People tend to treat decisions in isolation, to focus on finding each time the outcome with the highest expected value. But decisions are almost never isolated, and expected value isn’t the end of the story. If you’re thinking not just about the next decision, but about all the decisions you are going to make about the same options in the future, the explore/exploit tradeoff is crucial to the process. In this way, writes mathematician Peter Whittle, the bandit problem “embodies in essential form a conflict evident in all human action.”
So which of those two arms should you pull? It’s a trick question. It completely depends on something we haven’t discussed yet: how long you plan to be in the casino.
Seize the Interval
“Carpe diem,” urges Robin Williams in one of the most memorable scenes of the 1989 film Dead Poets Society. “Seize the day, boys. Make your lives extraordinary.”
It’s incredibly important advice. It’s also somewhat self-contradictory. Seizing a day and seizing a lifetime are two entirely different endeavors. We have the expression “Eat, drink, and be merry, for tomorrow we die,” but perhaps we should also have its inverse: “Start learning a new language or an instrument, and make small talk with a stranger, because life is long, and who knows what joy could blossom over many years’ time.” When balancing favorite experiences and new ones, nothing matters as much as the interval over which we plan to enjoy them.

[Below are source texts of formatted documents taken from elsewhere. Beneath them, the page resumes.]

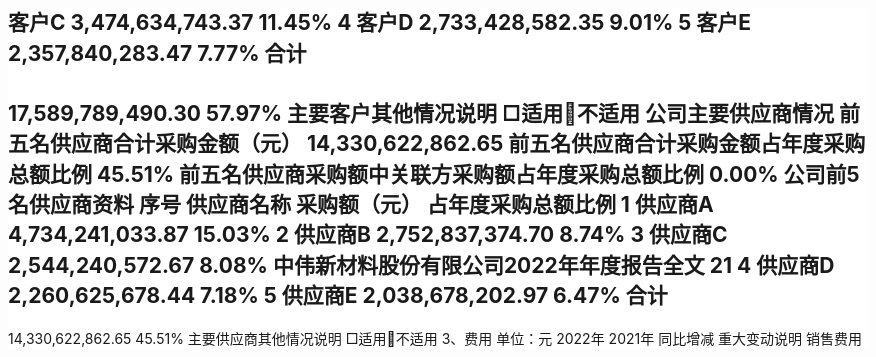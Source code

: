 客户C
3,474,634,743.37
11.45%
4
客户D
2,733,428,582.35
9.01%
5
客户E
2,357,840,283.47
7.77%
合计
--
17,589,789,490.30
57.97%
主要客户其他情况说明
□适用不适用
公司主要供应商情况
前五名供应商合计采购金额（元）
14,330,622,862.65
前五名供应商合计采购金额占年度采购总额比例
45.51%
前五名供应商采购额中关联方采购额占年度采购总额比例
0.00%
公司前5名供应商资料
序号
供应商名称
采购额（元）
占年度采购总额比例
1
供应商A
4,734,241,033.87
15.03%
2
供应商B
2,752,837,374.70
8.74%
3
供应商C
2,544,240,572.67
8.08%
中伟新材料股份有限公司2022年年度报告全文
21
4
供应商D
2,260,625,678.44
7.18%
5
供应商E
2,038,678,202.97
6.47%
合计
--
14,330,622,862.65
45.51%
主要供应商其他情况说明
□适用不适用
3、费用
单位：元
2022年
2021年
同比增减
重大变动说明
销售费用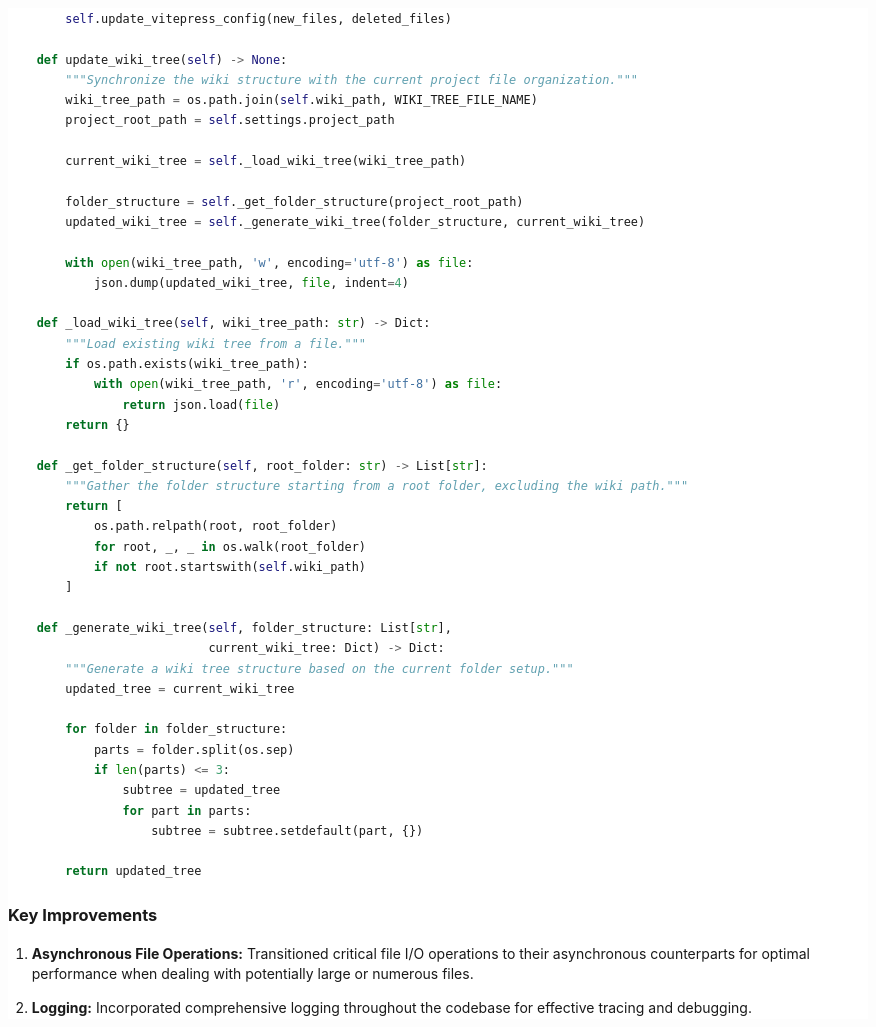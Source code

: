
 ```python /shared/codx-junior/api/codx/junior/wiki/wiki_manager.py
        self.update_vitepress_config(new_files, deleted_files)

    def update_wiki_tree(self) -> None:
        """Synchronize the wiki structure with the current project file organization."""
        wiki_tree_path = os.path.join(self.wiki_path, WIKI_TREE_FILE_NAME)
        project_root_path = self.settings.project_path

        current_wiki_tree = self._load_wiki_tree(wiki_tree_path)

        folder_structure = self._get_folder_structure(project_root_path)
        updated_wiki_tree = self._generate_wiki_tree(folder_structure, current_wiki_tree)

        with open(wiki_tree_path, 'w', encoding='utf-8') as file:
            json.dump(updated_wiki_tree, file, indent=4)

    def _load_wiki_tree(self, wiki_tree_path: str) -> Dict:
        """Load existing wiki tree from a file."""
        if os.path.exists(wiki_tree_path):
            with open(wiki_tree_path, 'r', encoding='utf-8') as file:
                return json.load(file)
        return {}

    def _get_folder_structure(self, root_folder: str) -> List[str]:
        """Gather the folder structure starting from a root folder, excluding the wiki path."""
        return [
            os.path.relpath(root, root_folder)
            for root, _, _ in os.walk(root_folder)
            if not root.startswith(self.wiki_path)
        ]

    def _generate_wiki_tree(self, folder_structure: List[str], 
                            current_wiki_tree: Dict) -> Dict:
        """Generate a wiki tree structure based on the current folder setup."""
        updated_tree = current_wiki_tree

        for folder in folder_structure:
            parts = folder.split(os.sep)
            if len(parts) <= 3:
                subtree = updated_tree
                for part in parts:
                    subtree = subtree.setdefault(part, {})

        return updated_tree
```

### Key Improvements

1. **Asynchronous File Operations:** Transitioned critical file I/O operations to their asynchronous counterparts for optimal performance when dealing with potentially large or numerous files.

2. **Logging:** Incorporated comprehensive logging throughout the codebase for effective tracing and debugging.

“I’m more likely to try a new restaurant when I move to a city than when I’m leaving it,” explains data scientist and blogger Chris Stucchio, a veteran of grappling with the explore/exploit tradeoff in both his work and his life. “I mostly go to restaurants I know and love now, because I know I’m going to be leaving New York fairly soon. Whereas a couple years ago I moved to Pune, India, and I just would eat friggin’ everywhere that didn’t look like it was gonna kill me. And as I was leaving the city I went back to all my old favorites, rather than trying out new stuff.… Even if I find a slightly better place, I’m only going to go there once or twice, so why take the risk?”
A sobering property of trying new things is that the value of exploration, of finding a new favorite, can only go down over time, as the remaining opportunities to savor it dwindle. Discovering an enchanting café on your last night in town doesn’t give you the opportunity to return.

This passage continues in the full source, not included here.